A Sudbury motorcycle instructor says the MTO should reconsider the way it licenses motorcycle riders in Ontario.
Currently, people over the age of 16 can go into a local DriveTest Centre, pass an eye and written test, and received an M1 motorcycle licence. That licence means the person can technically drive solo off the property, without ever having touched a motorcycle.
"If you go in and write your test and you get an M1, yeah you can come to any motorcycle shop and buy the biggest, fanciest, shiniest one on the floor and drive away with it,"said Eric O’Neill, who has been an instructor with Cambrian College’s motorcycle training program for 12 years.
"Would you allow someone to write their airplane pilot’s licence and then go buy an airplane and fly it? Or course not."
The Sudbury DriveTest Centre issues about 10 to 15 motorcycle licences every week, and said most new licence holders do take precautions.
"They don’t leave the office and start driving down Lasalle," said Shelley Rivet, the supervisor of the centre. "They usually will go into parking lots, that kind of thing, and do some practising before they get out onto the main streets."
There are also conditions put into place throughout the graduated licensing system, she said.
The M1 licence is valid for 90 days, meaning motorcycle drivers must complete a driving test within that time frame to graduate to the M2 level.

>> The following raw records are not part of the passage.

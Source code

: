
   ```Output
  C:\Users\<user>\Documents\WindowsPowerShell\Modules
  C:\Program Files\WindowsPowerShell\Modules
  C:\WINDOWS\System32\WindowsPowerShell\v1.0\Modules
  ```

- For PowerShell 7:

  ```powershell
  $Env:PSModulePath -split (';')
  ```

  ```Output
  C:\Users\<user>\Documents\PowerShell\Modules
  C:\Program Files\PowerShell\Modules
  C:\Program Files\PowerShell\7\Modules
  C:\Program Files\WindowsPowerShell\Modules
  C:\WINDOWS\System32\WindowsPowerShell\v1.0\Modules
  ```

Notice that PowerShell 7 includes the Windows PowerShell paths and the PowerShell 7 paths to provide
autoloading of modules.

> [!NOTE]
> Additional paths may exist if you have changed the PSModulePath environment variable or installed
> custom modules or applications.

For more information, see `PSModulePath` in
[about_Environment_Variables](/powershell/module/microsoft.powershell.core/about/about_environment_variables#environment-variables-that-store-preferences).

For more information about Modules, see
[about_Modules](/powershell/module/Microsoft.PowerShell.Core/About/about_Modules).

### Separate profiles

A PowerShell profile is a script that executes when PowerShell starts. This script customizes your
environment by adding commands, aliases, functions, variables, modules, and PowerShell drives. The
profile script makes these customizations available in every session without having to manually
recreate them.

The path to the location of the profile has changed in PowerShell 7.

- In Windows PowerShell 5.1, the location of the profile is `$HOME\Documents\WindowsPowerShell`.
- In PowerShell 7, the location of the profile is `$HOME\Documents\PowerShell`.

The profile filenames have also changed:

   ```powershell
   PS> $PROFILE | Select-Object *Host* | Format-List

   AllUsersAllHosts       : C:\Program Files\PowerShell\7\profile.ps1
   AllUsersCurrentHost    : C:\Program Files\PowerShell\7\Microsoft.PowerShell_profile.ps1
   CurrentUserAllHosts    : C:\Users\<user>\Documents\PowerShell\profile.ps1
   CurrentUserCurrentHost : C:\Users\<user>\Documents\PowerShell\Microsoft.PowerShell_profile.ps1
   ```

During the M1 period, Rivet said riders can’t drive at night, with a passenger, or on any of the major highways in southern Ontario.
Training program for new motorcyclists
Motorcyclists are encouraged by DriveTest — and many insurance companies — to enroll in a motorcycle training course, like the one O’Neill teaches at Cambrian College.

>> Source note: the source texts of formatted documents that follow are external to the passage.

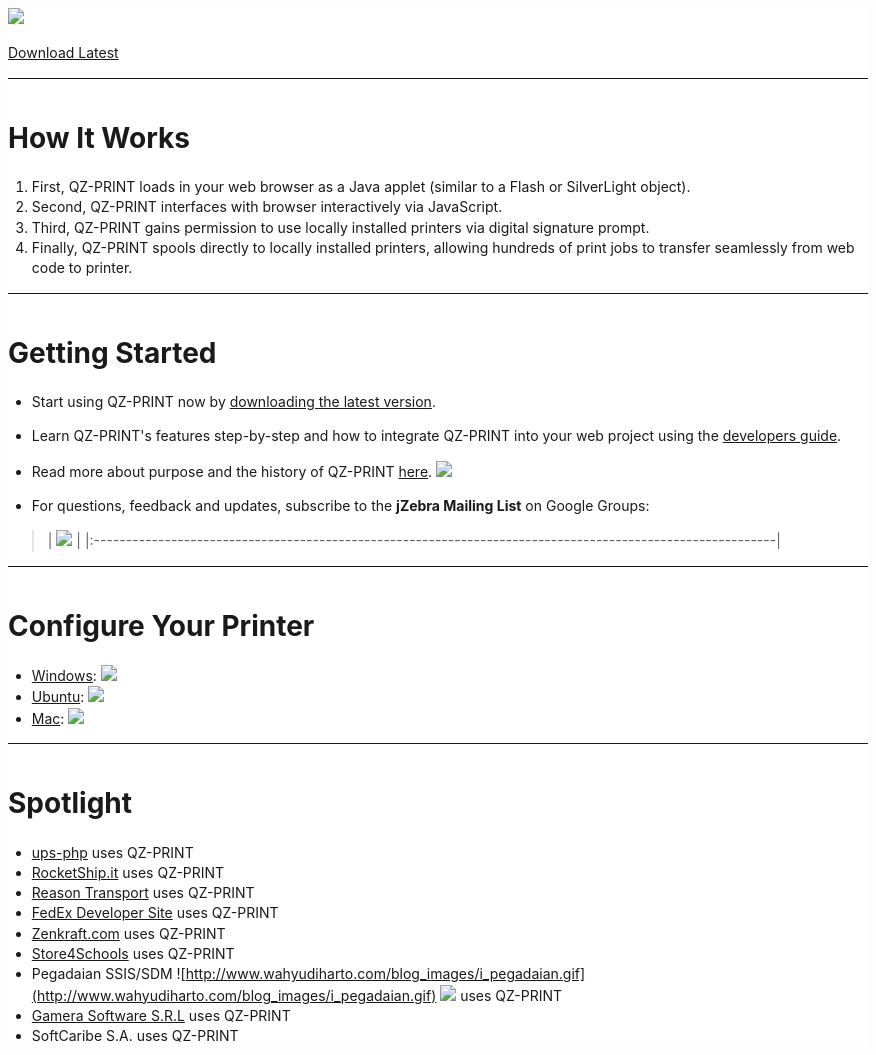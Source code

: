 [![](http://jzebra.googlecode.com/files/download.png)](http://qzindustries.com/download)

[Download Latest](http://qzindustries.com/download)

---



# How It Works #
  1. First, QZ-PRINT loads in your web browser as a Java applet (similar to a Flash or SilverLight object).
  1. Second, QZ-PRINT interfaces with browser interactively via JavaScript.
  1. Third, QZ-PRINT gains permission to use locally installed printers via digital signature prompt.
  1. Finally, QZ-PRINT spools directly to locally installed printers, allowing hundreds of print jobs to transfer seamlessly from web code to printer.


---



# Getting Started #
  * Start using QZ-PRINT now by [downloading the latest version](http://qzindustries.com/download).
  * Learn QZ-PRINT's features step-by-step and how to integrate QZ-PRINT into your web project using the [developers guide](TutorialWebApplet.md).
  * Read more about purpose and the history of QZ-PRINT [here](About.md).
[![](http://jzebra.googlecode.com/files/tutorial.png)](http://code.google.com/p/jzebra/wiki/TutorialWebApplet)

  * For questions, feedback and updates, subscribe to the **jZebra Mailing List** on Google Groups:
> | [![](http://jzebra.googlecode.com/files/groups_logo_sm.gif)](http://groups.google.com/group/jzebra-users) |
|:----------------------------------------------------------------------------------------------------------|

---



# Configure Your Printer #
  * [Windows](TutorialRawXP.md):
[![](http://jzebra.googlecode.com/files/windows.png)](http://code.google.com/p/jzebra/wiki/TutorialRawXP#Introduction)
  * [Ubuntu](TutorialRawUbuntu.md):
[![](http://jzebra.googlecode.com/files/ubuntu.png)](http://code.google.com/p/jzebra/wiki/TutorialRawUbuntu#Introduction)
  * [Mac](TutorialRawOSX.md):
[![](http://jzebra.googlecode.com/files/mac.png)](http://code.google.com/p/jzebra/wiki/TutorialRawOSX#Introduction)


---



# Spotlight #
  * [ups-php](http://code.google.com/p/ups-php/) uses QZ-PRINT
  * [RocketShip.it](http://rocketship.it/) uses QZ-PRINT
  * [Reason Transport](http://www.reasontransport.com/) uses QZ-PRINT
  * [FedEx Developer Site](http://justtesting.biz/html/jzebra/jzdemo.html) uses QZ-PRINT
  * [Zenkraft.com](http://www.zenkraft.com) uses QZ-PRINT
  * [Store4Schools](http://store4schools.com) uses QZ-PRINT
  * Pegadaian SSIS/SDM ![http://www.wahyudiharto.com/blog_images/i_pegadaian.gif](http://www.wahyudiharto.com/blog_images/i_pegadaian.gif) [![](http://www.wahyudiharto.com/blog_images/i_sissdm.gif)](http://sdm.pegadaian.co.id/sdm/) uses QZ-PRINT
  * [Gamera Software S.R.L](http://bdemo.no-ip.biz:60000) uses QZ-PRINT
  * SoftCaribe S.A. uses QZ-PRINT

Both Cambrian and Collège Boréal in Sudbury offer the 20-hour course, which boasts a full roster of students during every weekly session held in the spring and summer months. The course offers both in-class and on-the-bike instruction, and covers everything from appropriate following distances to defensive driving.

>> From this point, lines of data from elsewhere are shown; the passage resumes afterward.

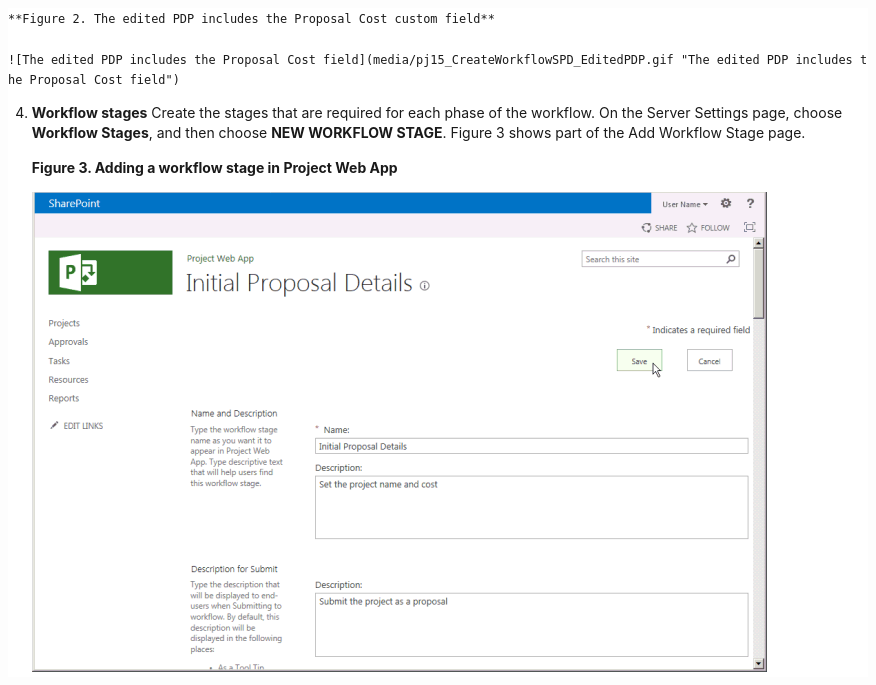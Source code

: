 
    **Figure 2. The edited PDP includes the Proposal Cost custom field**

    ![The edited PDP includes the Proposal Cost field](media/pj15_CreateWorkflowSPD_EditedPDP.gif "The edited PDP includes the Proposal Cost field")
  
4. **Workflow stages** Create the stages that are required for each phase of the workflow. On the Server Settings page, choose **Workflow Stages**, and then choose **NEW WORKFLOW STAGE**. Figure 3 shows part of the Add Workflow Stage page.
    
    **Figure 3. Adding a workflow stage in Project Web App**

    ![Adding a workflow stage in Project Web App](media/pj15_CreateWorkflowSPD_AddWorkflowStage.gif "Adding a workflow stage in Project Web App")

"Most importantly ... we always teach that you have to drive around with the philosophy that you’re invisible and so you have to constantly look out for every other road user," O’Neill said.
According to O’Neill, new riders often underestimate how challenging driving a motorcycle can be.
"Both your feet, hands, and brain need to be working to operate the controls," he said.
As for keeping motorcycle drivers safe, O’Neill said drivers are asked to be cautious of bikers on the road, especially since riders are often taught to drive closer to the left side of the lane, near the centre line.
"When a large transport is coming to you at highway speeds, it’s like a snowplow of wind in front of the vehicle," he said. "You just have to be aware of that."